A l’intérieur, une odeur d’huile brûlée. Ils avancent
en enfilade. Un sas à double battant est franchi. Chacun prend le soin de
relever les pieds au-dessus des lamiers qui émergent du sol. A peine dix pas
plus loin, une porte est poussée qui geint. Derrière, le cœur de la
fortification s’abat sur eux. Depuis l’arrière de faux vitraux, des croisées de
torches crèvent l’ombre. La salle hiératique est comme en lévitation sous la
masse des murs courbes, suspendue dans son silence souterrain. Le groupe se
sépare. Ils ne sont plus que trois à les encadrer. Au ras de la muraille
interne, tous les trois mètres, un demi-tube plonge dans le sol. Ils en
dépassent huit. Cette fois, les garçons sont invités à s’accroupir : soute
à accès rampant.
Tous trois alignés au coude à coude après qu’ils aient
traversé le goulet à plat-ventre, leurs pieds touchent maintenant ceux des
prélats auxquels ils font face. Nadun est le plus proche de la sortie. A côté
de lui se tient Manyan. L’étranger aux bottes lui fait face. Au fond, Giro
semble à demi confondu dans la roche. Les trois se retranchent dans un
sentiment de méfiance contenue, collés les uns aux autres. Les minutes
s’avancent en rang serré.
En rabattant le volet d’entrée de façon à obturer la
bouche par laquelle ils viennent de pénétrer, Frère Gabe cogne les rotules de
Nadun. Avec Jeen, le manchot est celui qu’ils craignent le plus. Il a quelque
chose de gênant dans sa façon de les instruire, et de les punir.
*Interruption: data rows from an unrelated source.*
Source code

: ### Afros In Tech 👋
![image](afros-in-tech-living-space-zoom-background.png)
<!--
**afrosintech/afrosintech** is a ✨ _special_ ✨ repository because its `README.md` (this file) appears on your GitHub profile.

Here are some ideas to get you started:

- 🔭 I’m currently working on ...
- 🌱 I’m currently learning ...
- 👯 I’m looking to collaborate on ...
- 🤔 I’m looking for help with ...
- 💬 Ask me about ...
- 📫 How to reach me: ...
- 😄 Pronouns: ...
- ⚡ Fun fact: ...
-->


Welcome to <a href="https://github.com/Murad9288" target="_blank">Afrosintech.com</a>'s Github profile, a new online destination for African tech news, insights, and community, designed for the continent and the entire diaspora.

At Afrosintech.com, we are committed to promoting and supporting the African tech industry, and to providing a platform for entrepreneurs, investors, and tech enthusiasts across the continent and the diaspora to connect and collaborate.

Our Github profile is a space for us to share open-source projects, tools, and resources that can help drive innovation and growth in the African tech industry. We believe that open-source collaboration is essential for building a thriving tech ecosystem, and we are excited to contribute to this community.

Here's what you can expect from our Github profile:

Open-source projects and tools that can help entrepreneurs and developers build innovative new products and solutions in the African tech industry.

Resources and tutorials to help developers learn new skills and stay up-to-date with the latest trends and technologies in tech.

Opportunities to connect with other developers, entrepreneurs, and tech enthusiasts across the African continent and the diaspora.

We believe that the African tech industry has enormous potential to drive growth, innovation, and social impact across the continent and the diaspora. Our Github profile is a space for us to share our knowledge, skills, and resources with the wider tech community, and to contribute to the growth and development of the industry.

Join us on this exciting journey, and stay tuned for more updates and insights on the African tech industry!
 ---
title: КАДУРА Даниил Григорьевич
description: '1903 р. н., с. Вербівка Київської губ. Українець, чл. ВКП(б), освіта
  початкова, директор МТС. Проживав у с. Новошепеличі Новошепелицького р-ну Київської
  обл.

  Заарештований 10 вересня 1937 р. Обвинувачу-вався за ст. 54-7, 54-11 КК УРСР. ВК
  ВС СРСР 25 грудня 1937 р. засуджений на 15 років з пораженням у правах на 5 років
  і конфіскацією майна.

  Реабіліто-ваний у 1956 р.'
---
Jeen ayant
disparu du cloître depuis près de quatre Cycles, Frère Gabe semble avoir
écopé du rôle de tutelle. Aucun d’eux n’est convaincu d’avoir gagné au change.
Dans l’ombre sale de sa chevelure, Gabe fronce un sourcil lépreux avec
obstination. L’humidité assaille avec égalité les six occupants, étendant
l’inconfort. En trois mots il invite Sotov à exposer les termes du
réquisitoire : sa voix nasillarde parvient en réponse depuis le fond de la
tuyère d’où il se penche au-dessus de Giro.
Les mots sont durs. Il s’avance souvent plus en avant
pour les appuyer, obligeant celui qui le jouxte, l’homme aux bottes, à serrer
davantage les genoux parce qu’il ne dispose, comme chacun d’eux, que d’un
espace étroit sur le renfort pierreux. Alternant antiennes monocordes et
sermons acerbes, Sotov remplit le silence avec obstination :
« … Il ne peut être toléré que soient sabotés
sciemment l’Instruction et la Retraite ; c’est déviation que de bafouer ce que tant de Dévots honorent, et que
tant avant eux ont honorés... La Règle précise en ces termes… »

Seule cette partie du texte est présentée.